Come se anche al cuoco spettasse l’atto creativo, il decisivo intervento di chi manipola l’elemento naturale inanimato per trasformarlo in commestibile e attribuirgli una finalità superiore della sua esistenza, fatta di forma e contenuto, tentazione e ammiccamento esteriore ma anche intensità di quel sapore nascosto che nel piatto si ricompone scendendo a patti con tutti i sensi. Sensi non più destinati alla conoscenza delle cose bensì alla loro consumazione.
Da tutto questo prende le mosse un delizioso libretto frutto del lavoro di squadra di uno storico dell’arte, una chef e una giornalista “gastronauta”, nel quale trentasette nature morte italiane e fiamminghe offrono lo spunto per parlare di sé e del proprio tempo e dar voce alle cose rappresentate.
Accompagnandosi ad una ricetta ad hoc elaborata sulla base degli elementi presenti nel dipinto (a quello di Baschenis viene ad esempio associato uno stufato di carni miste, alla Natura morta con prosciutto di Carlo Magini una zuppa di cipolle, a quella con dolci, fiori e strumenti musicali di Giuseppe Recco – conosciuta anche sotto il titolo de I cinque sensi – una golosa preparazione a base di bignè al cioccolato, biscottini al cocco e scorzette di arance candite) e realizzando così la piena esperienza dei sensi, fine ultimo di ogni vita silenziosa di cui si riesca a intercettare la voce conquistandone il cuore.

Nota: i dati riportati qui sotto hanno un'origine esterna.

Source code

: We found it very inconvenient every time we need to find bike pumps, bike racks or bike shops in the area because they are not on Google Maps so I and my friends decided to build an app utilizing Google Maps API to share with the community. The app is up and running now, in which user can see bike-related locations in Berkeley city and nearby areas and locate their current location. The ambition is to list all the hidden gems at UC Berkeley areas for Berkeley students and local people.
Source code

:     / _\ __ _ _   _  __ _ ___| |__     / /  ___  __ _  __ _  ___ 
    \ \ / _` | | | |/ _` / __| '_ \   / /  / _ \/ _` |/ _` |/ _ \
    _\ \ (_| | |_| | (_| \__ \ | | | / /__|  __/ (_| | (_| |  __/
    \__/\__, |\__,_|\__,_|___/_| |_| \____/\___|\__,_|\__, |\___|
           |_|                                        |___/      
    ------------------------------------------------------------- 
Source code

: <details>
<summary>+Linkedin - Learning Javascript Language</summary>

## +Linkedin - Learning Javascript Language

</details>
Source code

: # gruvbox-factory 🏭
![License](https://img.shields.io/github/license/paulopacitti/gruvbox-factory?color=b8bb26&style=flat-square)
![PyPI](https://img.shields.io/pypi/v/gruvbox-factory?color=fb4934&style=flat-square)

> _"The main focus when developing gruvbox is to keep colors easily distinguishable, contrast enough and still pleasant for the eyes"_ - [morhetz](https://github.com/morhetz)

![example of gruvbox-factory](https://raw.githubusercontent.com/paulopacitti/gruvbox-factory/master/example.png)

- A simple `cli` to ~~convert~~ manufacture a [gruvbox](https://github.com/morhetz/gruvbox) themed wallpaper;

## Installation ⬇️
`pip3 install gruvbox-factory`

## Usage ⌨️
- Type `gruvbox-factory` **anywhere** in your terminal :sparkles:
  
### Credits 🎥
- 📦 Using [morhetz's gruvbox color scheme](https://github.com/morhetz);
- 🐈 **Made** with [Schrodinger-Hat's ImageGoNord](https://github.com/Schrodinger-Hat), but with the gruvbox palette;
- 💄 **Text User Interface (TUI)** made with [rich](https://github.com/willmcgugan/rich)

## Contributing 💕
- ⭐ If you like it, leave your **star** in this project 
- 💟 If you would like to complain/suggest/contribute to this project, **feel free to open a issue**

(domenica, 30 dicembre 2007)
Da Squilibri
3 commenti:
Sì, il quadro di Recco è una allegoria dei cinque sensi. L'ho guardato con attenzione perché in apertura e chiusura delle "Novellette degli Odori" nel Wird ho voluto mettere due quadri con la rappresentazione dei cinque sensi, ed ho scelto due opere famose di Baugin e Linard. Il senso più difficile da rappresentare era il tatto, se la cavavano o mettendo delle monete o delle carte da gioco (scelta furba, perché monete e carte da gico si maneggiano). Qui Recco usa il forziere, che contiene le monete. Bella, l'idea di mettere insieme still life e gastronomia, mi fa venire in mente una associazione emiliana che faceva i pranzi sociali con menù di archivio, ad esempio estensi. Non si finisce mai di scoprire cose, guardando le cosiddette nature morte. A Brera, con altri tre blog, ne abbiamo scoperto in due quadri di Vincenzo Campi, uno quello della famosa fruttarola, l'altro di una cucina in cui un cane ed un gatto si azzuffano sobillati da una cuoca che mette in mezzo delle frattaglie.

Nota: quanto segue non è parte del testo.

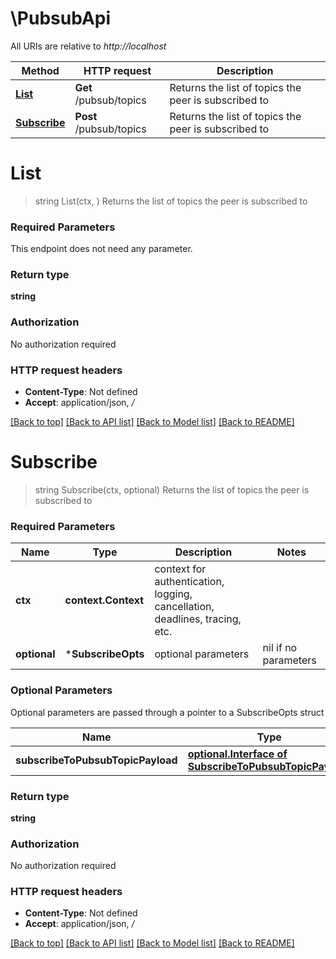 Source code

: # \PubsubApi

All URIs are relative to *http://localhost*

Method | HTTP request | Description
------------- | ------------- | -------------
[**List**](PubsubApi.md#List) | **Get** /pubsub/topics | Returns the list of topics the peer is subscribed to
[**Subscribe**](PubsubApi.md#Subscribe) | **Post** /pubsub/topics | Returns the list of topics the peer is subscribed to


# **List**
> string List(ctx, )
Returns the list of topics the peer is subscribed to

### Required Parameters
This endpoint does not need any parameter.

### Return type

**string**

### Authorization

No authorization required

### HTTP request headers

 - **Content-Type**: Not defined
 - **Accept**: application/json, */*

[[Back to top]](#) [[Back to API list]](../README.md#documentation-for-api-endpoints) [[Back to Model list]](../README.md#documentation-for-models) [[Back to README]](../README.md)

# **Subscribe**
> string Subscribe(ctx, optional)
Returns the list of topics the peer is subscribed to

### Required Parameters

Name | Type | Description  | Notes
------------- | ------------- | ------------- | -------------
 **ctx** | **context.Context** | context for authentication, logging, cancellation, deadlines, tracing, etc.
 **optional** | ***SubscribeOpts** | optional parameters | nil if no parameters

### Optional Parameters
Optional parameters are passed through a pointer to a SubscribeOpts struct

Name | Type | Description  | Notes
------------- | ------------- | ------------- | -------------
 **subscribeToPubsubTopicPayload** | [**optional.Interface of SubscribeToPubsubTopicPayload**](SubscribeToPubsubTopicPayload.md)|  | 

### Return type

**string**

### Authorization

No authorization required

### HTTP request headers

 - **Content-Type**: Not defined
 - **Accept**: application/json, */*

[[Back to top]](#) [[Back to API list]](../README.md#documentation-for-api-endpoints) [[Back to Model list]](../README.md#documentation-for-models) [[Back to README]](../README.md)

grazie e saludos Stefania Mola
Solimano
Ma certo! Il forziere contiene le monete. Confesso che non ci ero arrivata. Se non altro per esclusione avevo capito che dovesse rappresentare il tatto ma, ingenuamente, avevo pensato che per aprirlo devi per forza toccarlo. Cosa che però, a pensarci bene, potrebbe valere per qualunque oggetto.
Grazie, Solimano, per avermi illuminato e non ridacchiare sotto i baffi.
H.
Cara Habanera,
arrivo solo adesso, in riprovevole ritardo, a ringraziarti per l'ospitalità. E – naturalmente – per l'occasione di sentire qualche altra voce su temi che mi sono particolarmente cari.